• **Task requirements**
Once the line holding "스케일(Scale)이 다르기 때문이다." is found in the listing below, write it out and each later line exactly, up to and including the one holding "np.std(): 표준편차 계산".

• **Data excerpts**
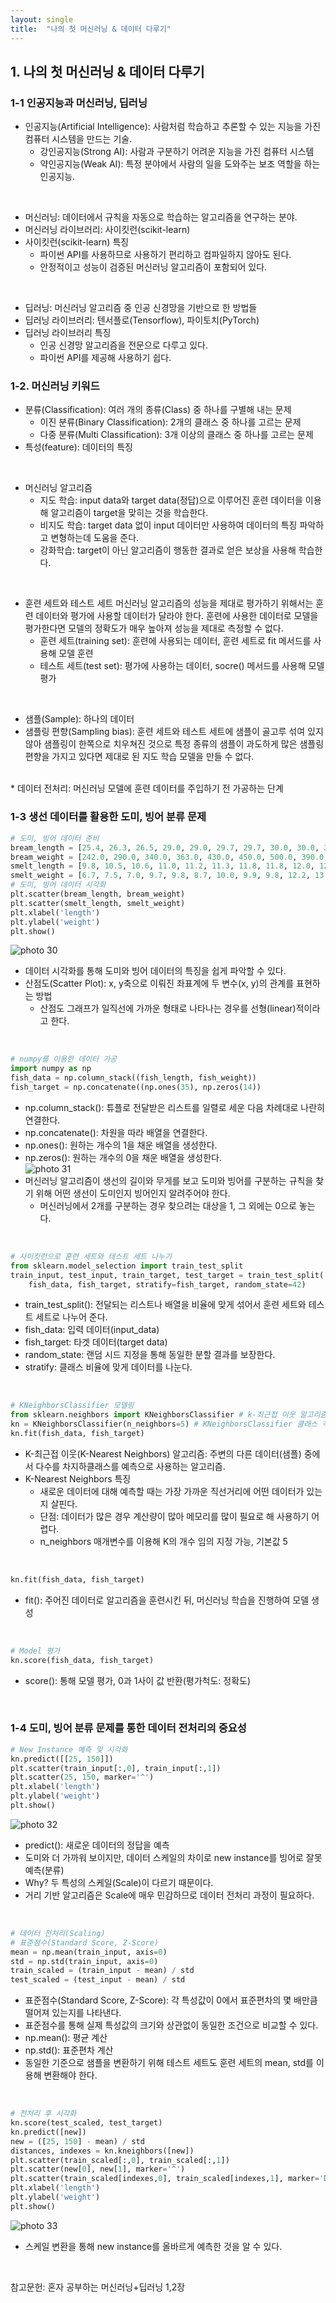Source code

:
 ```yaml
---
layout: single
title:  "나의 첫 머신러닝 & 데이터 다루기"
---
```

## 1. 나의 첫 머신러닝 & 데이터 다루기
### 1-1 인공지능과 머신러닝, 딥러닝
* 인공지능(Artificial Intelligence): 사람처럼 학습하고 추론할 수 있는 지능을 가진 컴퓨터 시스템을 만드는 기술.
  * 강인공지능(Strong AI): 사람과 구분하기 어려운 지능을 가진 컴퓨터 시스템
  * 약인공지능(Weak AI): 특정 분야에서 사람의 일을 도와주는 보조 역할을 하는 인공지능.               
<br>

* 머신러닝: 데이터에서 규칙을 자동으로 학습하는 알고리즘을 연구하는 분야.
* 머신러닝 라이브러리: 사이킷런(scikit-learn)
* 사이킷런(scikit-learn) 특징
	* 파이썬 API를 사용하므로 사용하기 편리하고 컴파일하지 않아도 된다.
	* 안정적이고 성능이 검증된 머신러닝 알고리즘이 포함되어 있다.
<br>
                                 
* 딥러닝: 머신러닝 알고리즘 중 인공 신경망을 기반으로 한 방법들
* 딥러닝 라이브러리: 텐서플로(Tensorflow), 파이토치(PyTorch)
* 딥러닝 라이브러리 특징
	* 인공 신경망 알고리즘을 전문으로 다루고 있다.
	* 파이썬 API를 제공해 사용하기 쉽다.
                                      
### 1-2. 머신러닝 키워드
* 분류(Classification): 여러 개의 종류(Class) 중 하나를 구별해 내는 문제
  * 이진 분류(Binary Classification): 2개의 클래스 중 하나를 고르는 문제
  * 다중 분류(Multi Classification): 3개 이상의 클래스 중 하나를 고르는 문제
* 특성(feature): 데이터의 특징           
<br>
         
* 머신러닝 알고리즘
	* 지도 학습: input data와 target data(정답)으로 이루어진 훈련 데이터을 이용해 알고리즘이 target을 맞히는 것을 학습한다.
	* 비지도 학습: target data 없이 input 데이터만 사용하여 데이터의 특징 파악하고 변형하는데 도움을 준다.
	* 강화학습: target이 아닌 알고리즘이 행동한 결과로 얻은 보상을 사용해 학습한다.                   
<br>
                              
* 훈련 세트와 테스트 세트
머신러닝 알고리즘의 성능을 제대로 평가하기 위해서는 훈련 데이터와 평가에 사용할 데이터가 달라야 한다. 훈련에 사용한 데이터로 모델을 평가한다면 모델의 정확도가 매우 높아져 성능을 제대로 측정할 수 없다.
  * 훈련 세트(training set): 훈련에 사용되는 데이터, 훈련 세트로 fit 메서드를 사용해 모델 훈련
  * 테스트 세트(test set): 평가에 사용하는 데이터, socre() 메서드를 사용해 모델 평가                        
<br>

* 샘플(Sample): 하나의 데이터
* 샘플링 편향(Sampling bias): 훈련 세트와 테스트 세트에 샘플이 골고루 섞여 있지 않아 샘플링이 한쪽으로 치우쳐진 것으로 특정 종류의 샘플이 과도하게 많은 샘플링 편향을 가지고 있다면 제대로 된 지도 학습 모델을 만들 수 없다.
           
<br>                                     
* 데이터 전처리: 머신러닝 모델에 훈련 데이터를 주입하기 전 가공하는 단계                

### 1-3 생선 데이터를 활용한 도미, 빙어 분류 문제
```python
# 도미, 빙어 데이터 준비
bream_length = [25.4, 26.3, 26.5, 29.0, 29.0, 29.7, 29.7, 30.0, 30.0, 30.7, 31.0, 31.0, 31.5, 32.0, 32.0, 32.0, 33.0, 33.0, 33.5, 33.5, 34.0, 34.0, 34.5, 35.0, 35.0, 35.0, 35.0, 36.0, 36.0, 37.0, 38.5, 38.5, 39.5, 41.0, 41.0]
bream_weight = [242.0, 290.0, 340.0, 363.0, 430.0, 450.0, 500.0, 390.0, 450.0, 500.0, 475.0, 500.0, 500.0, 340.0, 600.0, 600.0, 700.0, 700.0, 610.0, 650.0, 575.0, 685.0, 620.0, 680.0, 700.0, 725.0, 720.0, 714.0, 850.0, 1000.0, 920.0, 955.0, 925.0, 975.0, 950.0]
smelt_length = [9.8, 10.5, 10.6, 11.0, 11.2, 11.3, 11.8, 11.8, 12.0, 12.2, 12.4, 13.0, 14.3, 15.0]
smelt_weight = [6.7, 7.5, 7.0, 9.7, 9.8, 8.7, 10.0, 9.9, 9.8, 12.2, 13.4, 12.2, 19.7, 19.9]
# 도미, 빙어 데이터 시각화
plt.scatter(bream_length, bream_weight)
plt.scatter(smelt_length, smelt_weight)
plt.xlabel('length')
plt.ylabel('weight')
plt.show()
```
![photo 30](/assets/img/blog/img30.png)           
* 데이터 시각화를 통해 도미와 빙어 데이터의 특징을 쉽게 파악할 수 있다.
* 산점도(Scatter Plot): x, y축으로 이뤄진 좌표계에 두 변수(x, y)의 관계를 표현하는 방법
  * 산점도 그래프가 일직선에 가까운 형태로 나타나는 경우를 선형(linear)적이라고 한다.                    
<br>              

```python
# numpy를 이용한 데이터 가공
import numpy as np
fish_data = np.column_stack((fish_length, fish_weight))
fish_target = np.concatenate((np.ones(35), np.zeros(14))
```
* np.column_stack(): 튜플로 전달받은 리스트를 일렬로 세운 다음 차례대로 나란히 연결한다.
* np.concatenate(): 차원을 따라 배열을 연결한다.
* np.ones(): 원하는 개수의 1을 채운 배열을 생성한다.
* np.zeros(): 원하는 개수의 0을 채운 배열을 생성한다.      
![photo 31](/assets/img/blog/img31.png)
* 머신러닝 알고리즘이 생선의 길이와 무게를 보고 도미와 빙어를 구분하는 규칙을 찾기 위해 어떤 생선이 도미인지 빙어인지 알려주어야 한다.
  * 머신러닝에서 2개를 구분하는 경우 찾으려는 대상을 1, 그 외에는 0으로 놓는다.            
<br>              

```python
# 사이킷런으로 훈련 세트와 테스트 세트 나누기
from sklearn.model_selection import train_test_split
train_input, test_input, train_target, test_target = train_test_split(
    fish_data, fish_target, stratify=fish_target, random_state=42)
```
* train_test_split(): 전달되는 리스트나 배열을 비율에 맞게 섞어서 훈련 세트와 테스트 세트로 나누어 준다.
* fish_data: 입력 데이터(input_data)
* fish_target: 타겟 데이터(target data)
* random_state: 랜덤 시드 지정을 통해 동일한 분할 결과를 보장한다.
* stratify: 클래스 비율에 맞게 데이터를 나눈다.              
<br>            

```python
# KNeighborsClassifier 모델링
from sklearn.neighbors import KNeighborsClassifier # k-최근접 이웃 알고리즘 import
kn = KNeighborsClassifier(n_neighbors=5) # KNeighborsClassifier 클래스 객체 생성
kn.fit(fish_data, fish_target)
```
* K-최근접 이웃(K-Nearest Neighbors) 알고리즘: 주변의 다른 데이터(샘플) 중에서 다수를 차지하클래스를 예측으로 사용하는 알고리즘.
* K-Nearest Neighbors 특징
  * 새로운 데이터에 대해 예측할 때는 가장 가까운 직선거리에 어떤 데이터가 있는지 살핀다.
  * 단점: 데이터가 많은 경우 계산량이 많아 메모리를 많이 필요로 해 사용하기 어렵다.
  * n_neighbors 매개변수를 이용해 K의 개수 임의 지정 가능, 기본값 5             
<br>          

```python
kn.fit(fish_data, fish_target)
```
* fit(): 주어진 데이터로 알고리즘을 훈련시킨 뒤, 머신러닝 학습을 진행하여 모델 생성                         
<br>

```python
# Model 평가
kn.score(fish_data, fish_target)
``` 
* score(): 통해 모델 평가, 0과 1사이 값 반환(평가척도: 정확도)                
<br>            
 
### 1-4 도미, 빙어 분류 문제를 통한 데이터 전처리의 중요성
```python
# New Instance 예측 및 시각화
kn.predict([[25, 150]])
plt.scatter(train_input[:,0], train_input[:,1])
plt.scatter(25, 150, marker='^')
plt.xlabel('length')
plt.ylabel('weight')
plt.show()
```
![photo 32](/assets/img/blog/img32.png)             
* predict(): 새로운 데이터의 정답을 예측
* 도미와 더 가까워 보이지만, 데이터 스케일의 차이로 new instance를 빙어로 잘못 예측(분류)
* Why? 두 특성의 스케일(Scale)이 다르기 때문이다.
* 거리 기반 알고리즘은 Scale에 매우 민감하므로 데이터 전처리 과정이 필요하다.            
<br>                   

```python
# 데이터 전처리(Scaling)
# 표준점수(Standard Score, Z-Score)
mean = np.mean(train_input, axis=0)
std = np.std(train_input, axis=0)
train_scaled = (train_input - mean) / std 
test_scaled = (test_input - mean) / std
```
* 표준점수(Standard Score, Z-Score): 각 특성값이 0에서 표준편차의 몇 배만큼 떨어져 있는지를 나타낸다.
* 표준점수를 통해 실제 특성값의 크기와 상관없이 동일한 조건으로 비교할 수 있다.
* np.mean(): 평균 계산
* np.std(): 표준편차 계산
* 동일한 기준으로 샘플을 변환하기 위해 테스트 세트도 훈련 세트의 mean, std를 이용해 변환해야 한다.           
<br>                     

```python
# 전처리 후 시각화
kn.score(test_scaled, test_target)
kn.predict([new])
new = ([25, 150] - mean) / std
distances, indexes = kn.kneighbors([new])
plt.scatter(train_scaled[:,0], train_scaled[:,1])
plt.scatter(new[0], new[1], marker='^')
plt.scatter(train_scaled[indexes,0], train_scaled[indexes,1], marker='D')
plt.xlabel('length')
plt.ylabel('weight')
plt.show()
```
![photo 33](/assets/img/blog/img33.png)             
* 스케일 변환을 통해 new instance를 올바르게 예측한 것을 알 수 있다.              
<br>

참고문헌: 혼자 공부하는 머신러닝+딥러닝 1,2장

• **The answer**
* Why? 두 특성의 스케일(Scale)이 다르기 때문이다.
* 거리 기반 알고리즘은 Scale에 매우 민감하므로 데이터 전처리 과정이 필요하다.            
<br>                   

```python
# 데이터 전처리(Scaling)
# 표준점수(Standard Score, Z-Score)
mean = np.mean(train_input, axis=0)
std = np.std(train_input, axis=0)
train_scaled = (train_input - mean) / std 
test_scaled = (test_input - mean) / std
```
* 표준점수(Standard Score, Z-Score): 각 특성값이 0에서 표준편차의 몇 배만큼 떨어져 있는지를 나타낸다.
* 표준점수를 통해 실제 특성값의 크기와 상관없이 동일한 조건으로 비교할 수 있다.
* np.mean(): 평균 계산
* np.std(): 표준편차 계산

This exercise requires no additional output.